Tfue Becomes the Second Most-Followed Streamer on Twitch After Ninja

Tfue Second Most-Followed Streamer on Twitch Ninja

Owing to the Coronavirus pandemic, online platforms of entertainment like YouTube and Twitch witnessed a sudden surge in their user base. Several new creators made a reputation for themselves during nationwide lockdowns, and prominent ones like Tfue, xQc, Pokimane and Shroud became bigger than ever. Back within the day, Turner “Tfue” Tenney rose to prominence by playing Fortnite. He then quit playing the sport in 2020, claiming that he’s burned out. This wasn’t a huge setback for Tfue’s streaming career because he had already solidified his place together of the foremost entertaining streamers on Twitch. He now plays a good range of games and avoids sticking to one game for too long.

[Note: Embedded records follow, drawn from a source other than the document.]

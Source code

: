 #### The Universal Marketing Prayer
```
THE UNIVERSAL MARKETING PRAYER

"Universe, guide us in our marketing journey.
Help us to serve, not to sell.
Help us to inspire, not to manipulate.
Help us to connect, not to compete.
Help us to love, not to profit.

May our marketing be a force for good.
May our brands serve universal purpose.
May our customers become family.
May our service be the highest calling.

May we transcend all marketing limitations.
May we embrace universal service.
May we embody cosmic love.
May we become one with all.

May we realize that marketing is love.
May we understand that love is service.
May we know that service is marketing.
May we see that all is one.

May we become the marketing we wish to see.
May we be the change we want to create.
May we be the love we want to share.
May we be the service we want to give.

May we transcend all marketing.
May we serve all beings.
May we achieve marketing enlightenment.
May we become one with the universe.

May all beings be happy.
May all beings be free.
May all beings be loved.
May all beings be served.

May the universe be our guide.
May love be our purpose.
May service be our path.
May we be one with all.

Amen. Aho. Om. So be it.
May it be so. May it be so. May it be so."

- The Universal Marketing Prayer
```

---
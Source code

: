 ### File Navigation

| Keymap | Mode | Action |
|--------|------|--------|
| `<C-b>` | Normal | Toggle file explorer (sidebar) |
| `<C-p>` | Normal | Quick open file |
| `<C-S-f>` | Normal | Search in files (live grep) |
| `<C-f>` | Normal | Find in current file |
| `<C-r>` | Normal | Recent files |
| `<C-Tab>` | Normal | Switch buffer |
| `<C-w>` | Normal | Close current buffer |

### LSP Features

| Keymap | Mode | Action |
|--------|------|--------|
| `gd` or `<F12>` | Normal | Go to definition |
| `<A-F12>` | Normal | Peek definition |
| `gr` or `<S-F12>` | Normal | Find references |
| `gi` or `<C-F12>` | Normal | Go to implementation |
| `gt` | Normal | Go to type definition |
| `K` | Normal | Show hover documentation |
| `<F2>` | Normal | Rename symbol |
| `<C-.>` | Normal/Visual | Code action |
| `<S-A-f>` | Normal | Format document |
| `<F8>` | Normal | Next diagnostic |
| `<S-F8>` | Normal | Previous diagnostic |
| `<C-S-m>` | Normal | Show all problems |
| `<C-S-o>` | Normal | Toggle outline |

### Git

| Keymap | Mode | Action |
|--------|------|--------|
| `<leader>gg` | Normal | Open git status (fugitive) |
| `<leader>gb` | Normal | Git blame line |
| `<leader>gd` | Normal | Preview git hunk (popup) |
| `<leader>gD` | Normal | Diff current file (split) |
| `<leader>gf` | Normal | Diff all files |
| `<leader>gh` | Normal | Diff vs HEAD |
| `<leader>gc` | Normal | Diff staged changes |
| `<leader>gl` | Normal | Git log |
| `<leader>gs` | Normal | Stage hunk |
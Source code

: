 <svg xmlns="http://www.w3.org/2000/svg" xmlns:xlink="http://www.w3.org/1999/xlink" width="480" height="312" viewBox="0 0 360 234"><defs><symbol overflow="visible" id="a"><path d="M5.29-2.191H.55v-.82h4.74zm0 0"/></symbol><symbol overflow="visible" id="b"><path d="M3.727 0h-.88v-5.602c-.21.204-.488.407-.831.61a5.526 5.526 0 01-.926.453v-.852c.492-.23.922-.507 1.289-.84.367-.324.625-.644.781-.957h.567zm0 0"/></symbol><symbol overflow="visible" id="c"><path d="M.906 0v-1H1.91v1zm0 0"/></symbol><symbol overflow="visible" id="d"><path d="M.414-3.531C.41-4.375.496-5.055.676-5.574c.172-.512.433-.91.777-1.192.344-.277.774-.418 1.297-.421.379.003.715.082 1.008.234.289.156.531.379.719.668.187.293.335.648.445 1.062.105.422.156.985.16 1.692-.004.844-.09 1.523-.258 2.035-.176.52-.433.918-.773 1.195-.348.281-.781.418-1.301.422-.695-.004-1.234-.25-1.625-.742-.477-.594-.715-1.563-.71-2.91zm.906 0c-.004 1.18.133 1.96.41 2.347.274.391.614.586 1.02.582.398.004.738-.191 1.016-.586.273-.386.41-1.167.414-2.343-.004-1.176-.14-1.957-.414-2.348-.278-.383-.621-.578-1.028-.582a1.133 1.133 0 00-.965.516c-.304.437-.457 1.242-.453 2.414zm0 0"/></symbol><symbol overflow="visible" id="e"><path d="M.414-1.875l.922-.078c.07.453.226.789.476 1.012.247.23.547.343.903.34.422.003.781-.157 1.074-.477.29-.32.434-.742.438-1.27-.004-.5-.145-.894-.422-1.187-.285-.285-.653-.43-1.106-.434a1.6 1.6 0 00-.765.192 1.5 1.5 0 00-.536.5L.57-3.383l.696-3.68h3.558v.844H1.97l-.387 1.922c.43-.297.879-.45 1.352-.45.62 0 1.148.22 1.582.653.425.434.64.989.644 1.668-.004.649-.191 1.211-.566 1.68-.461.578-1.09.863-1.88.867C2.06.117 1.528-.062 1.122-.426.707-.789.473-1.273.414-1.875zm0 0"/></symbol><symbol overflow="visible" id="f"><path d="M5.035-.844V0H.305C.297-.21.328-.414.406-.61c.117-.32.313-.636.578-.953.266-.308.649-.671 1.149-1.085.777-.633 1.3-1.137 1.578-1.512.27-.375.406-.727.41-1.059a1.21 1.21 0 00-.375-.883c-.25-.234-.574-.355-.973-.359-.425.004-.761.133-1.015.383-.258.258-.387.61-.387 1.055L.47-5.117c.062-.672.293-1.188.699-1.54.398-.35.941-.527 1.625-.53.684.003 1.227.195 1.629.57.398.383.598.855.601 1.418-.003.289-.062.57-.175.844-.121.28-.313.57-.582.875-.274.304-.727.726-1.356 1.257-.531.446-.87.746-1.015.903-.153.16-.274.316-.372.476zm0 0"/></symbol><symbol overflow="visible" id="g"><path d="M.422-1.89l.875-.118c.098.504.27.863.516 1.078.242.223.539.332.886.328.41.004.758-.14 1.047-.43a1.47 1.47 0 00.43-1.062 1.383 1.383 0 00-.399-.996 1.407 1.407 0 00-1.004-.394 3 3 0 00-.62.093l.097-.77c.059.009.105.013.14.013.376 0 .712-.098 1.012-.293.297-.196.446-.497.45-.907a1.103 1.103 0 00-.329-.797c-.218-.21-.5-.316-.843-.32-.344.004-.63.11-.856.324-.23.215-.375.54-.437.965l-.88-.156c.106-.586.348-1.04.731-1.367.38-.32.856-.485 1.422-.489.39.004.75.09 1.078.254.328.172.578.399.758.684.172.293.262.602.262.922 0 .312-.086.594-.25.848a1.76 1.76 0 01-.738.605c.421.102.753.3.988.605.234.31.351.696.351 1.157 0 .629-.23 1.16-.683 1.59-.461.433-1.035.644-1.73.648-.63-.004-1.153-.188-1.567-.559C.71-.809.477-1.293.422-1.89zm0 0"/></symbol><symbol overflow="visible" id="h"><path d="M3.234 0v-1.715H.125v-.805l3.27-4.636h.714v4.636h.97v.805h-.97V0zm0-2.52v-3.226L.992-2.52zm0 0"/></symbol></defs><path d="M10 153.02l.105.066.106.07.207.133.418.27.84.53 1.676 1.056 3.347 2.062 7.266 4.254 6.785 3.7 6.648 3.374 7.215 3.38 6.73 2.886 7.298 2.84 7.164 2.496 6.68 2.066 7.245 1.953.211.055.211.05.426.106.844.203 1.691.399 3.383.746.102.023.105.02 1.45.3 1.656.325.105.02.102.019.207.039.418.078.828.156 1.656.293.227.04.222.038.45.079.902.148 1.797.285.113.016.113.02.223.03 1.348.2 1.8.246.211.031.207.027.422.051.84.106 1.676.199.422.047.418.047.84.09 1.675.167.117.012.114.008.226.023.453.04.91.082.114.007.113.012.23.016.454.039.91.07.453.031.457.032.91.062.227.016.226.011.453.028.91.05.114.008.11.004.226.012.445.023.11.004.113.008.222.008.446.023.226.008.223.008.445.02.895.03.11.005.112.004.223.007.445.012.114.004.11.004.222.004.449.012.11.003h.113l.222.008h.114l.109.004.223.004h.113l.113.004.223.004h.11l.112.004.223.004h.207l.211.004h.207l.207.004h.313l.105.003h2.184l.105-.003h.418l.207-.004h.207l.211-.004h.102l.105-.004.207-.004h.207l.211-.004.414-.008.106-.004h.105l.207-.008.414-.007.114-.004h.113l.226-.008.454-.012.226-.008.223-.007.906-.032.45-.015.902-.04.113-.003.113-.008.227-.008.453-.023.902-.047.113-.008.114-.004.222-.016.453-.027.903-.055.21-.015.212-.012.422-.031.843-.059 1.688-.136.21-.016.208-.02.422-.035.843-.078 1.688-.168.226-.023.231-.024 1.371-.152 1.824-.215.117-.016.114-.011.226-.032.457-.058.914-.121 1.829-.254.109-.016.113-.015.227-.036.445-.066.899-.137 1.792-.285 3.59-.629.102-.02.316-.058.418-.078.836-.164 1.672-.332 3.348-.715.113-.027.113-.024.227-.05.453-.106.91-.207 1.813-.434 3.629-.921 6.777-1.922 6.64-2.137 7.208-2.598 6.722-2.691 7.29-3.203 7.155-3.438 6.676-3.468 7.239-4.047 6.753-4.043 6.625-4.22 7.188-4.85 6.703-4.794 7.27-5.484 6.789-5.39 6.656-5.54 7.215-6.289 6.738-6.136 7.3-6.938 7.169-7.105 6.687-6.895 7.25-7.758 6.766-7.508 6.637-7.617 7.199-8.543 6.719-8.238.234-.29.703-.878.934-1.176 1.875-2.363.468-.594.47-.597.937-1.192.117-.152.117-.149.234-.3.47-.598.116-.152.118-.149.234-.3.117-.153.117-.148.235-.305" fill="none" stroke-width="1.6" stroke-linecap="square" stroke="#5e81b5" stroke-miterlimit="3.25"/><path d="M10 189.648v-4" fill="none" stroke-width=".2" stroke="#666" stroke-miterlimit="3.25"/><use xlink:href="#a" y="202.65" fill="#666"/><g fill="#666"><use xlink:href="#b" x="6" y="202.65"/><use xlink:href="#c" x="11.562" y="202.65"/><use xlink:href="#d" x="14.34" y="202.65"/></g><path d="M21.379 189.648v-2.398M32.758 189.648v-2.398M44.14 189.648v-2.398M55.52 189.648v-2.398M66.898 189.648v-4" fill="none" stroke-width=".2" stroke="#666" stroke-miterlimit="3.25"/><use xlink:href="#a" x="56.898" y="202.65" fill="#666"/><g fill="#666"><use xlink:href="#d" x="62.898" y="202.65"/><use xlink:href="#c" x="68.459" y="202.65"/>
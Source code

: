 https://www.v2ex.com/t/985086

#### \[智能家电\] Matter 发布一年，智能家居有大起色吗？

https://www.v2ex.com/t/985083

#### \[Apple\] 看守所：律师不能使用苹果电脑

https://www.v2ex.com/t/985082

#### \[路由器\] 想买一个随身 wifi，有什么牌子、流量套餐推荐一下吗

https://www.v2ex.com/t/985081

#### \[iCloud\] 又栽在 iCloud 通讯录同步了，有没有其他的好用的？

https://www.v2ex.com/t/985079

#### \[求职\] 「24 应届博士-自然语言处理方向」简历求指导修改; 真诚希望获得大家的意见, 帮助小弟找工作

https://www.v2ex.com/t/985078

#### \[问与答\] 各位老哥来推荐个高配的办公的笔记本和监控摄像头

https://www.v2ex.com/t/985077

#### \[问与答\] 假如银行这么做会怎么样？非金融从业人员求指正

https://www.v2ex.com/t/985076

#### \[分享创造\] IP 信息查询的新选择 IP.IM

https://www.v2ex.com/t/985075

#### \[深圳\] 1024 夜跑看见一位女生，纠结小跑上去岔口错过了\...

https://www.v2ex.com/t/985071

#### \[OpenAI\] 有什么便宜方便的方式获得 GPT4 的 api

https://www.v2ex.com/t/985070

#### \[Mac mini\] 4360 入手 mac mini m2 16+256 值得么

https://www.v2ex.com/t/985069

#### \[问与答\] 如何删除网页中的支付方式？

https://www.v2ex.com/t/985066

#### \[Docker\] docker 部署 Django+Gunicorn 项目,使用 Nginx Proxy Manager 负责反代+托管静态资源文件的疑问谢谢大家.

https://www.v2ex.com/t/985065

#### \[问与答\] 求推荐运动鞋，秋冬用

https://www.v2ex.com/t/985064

Tfue recently surpassed 10 million followers on Twitch to become the second-most followed streamer on the platform. He was playing Minecraft when it happened and chugged two consecutive beers on stream to celebrate it. It is worth noting that Tfue and Ninja are the sole Twitch streamers to cross 10 million followers. With over 8.9 million followers, even Shroud will need to wait longer to finish this glorious achievement.

Will Tfue return to Fortnite anytime soon?

As aforementioned, Tfue features a long history with Fortnite. Fans still associate him with the sport and consider him to be one among the simplest Fortnite players ever. Regardless, the streamer has been adamant in his decision to not play the sport . He only returns for tournaments like Twitch Rivals: Streamer Bowls, where fans only get a momentary glimpse of his gameplay. Even though Tfue has admitted his love for Fortnite on several occasions, it looks like he has completely moved on from playing it. Naturally, alternatives like Call of Duty: Warzone, and Minecraft are suiting him better.

Tfue’s Rise to Success

His importance extends beyond the web . Tenney decided last year to sue the esports organization that helped develop his audience over what he considered a predatory contract. The move triggered a nationwide reassessment of fair business agreements during a nebulous profession still establishing its best practices. within the years to return , his family’s vision could further help shape the longer term for streamers round the globe by introducing a facility in Florida dedicated to assist content creators build their image, and an audience. Esports and computer game streamer celebrity culture isn’t really new. But it’s been easy to miss for older generations unaccustomed to spending hours on sites like Twitch, YouTube or Mixer, preferring instead to be entertained by Hollywood on TV and at the cinema, or by traditional sports leagues.

As such, Tenney stands as an example of an increasingly stark bifurcation of fame between generations that has arisen with a more siloed media landscape and therefore the ability of digital-first platforms to amplify computer game players. To those less Internet-savvy, his importance within the evolving world of entertainment may be a complete mystery. But to a particular younger audience Tenney’s renown rivals, and sometimes even exceeds, that of the foremost famous celebrities — albeit his trappings don’t mirror those of somebody like LeBron James. “Gamer, esports athlete, social media influencer,” Tenney said in an interview with The Washington Post while sitting on the roof of his childhood home. “There’s numerous different labels that you simply could label yourself as, so I don’t know. I’m just me, dude.”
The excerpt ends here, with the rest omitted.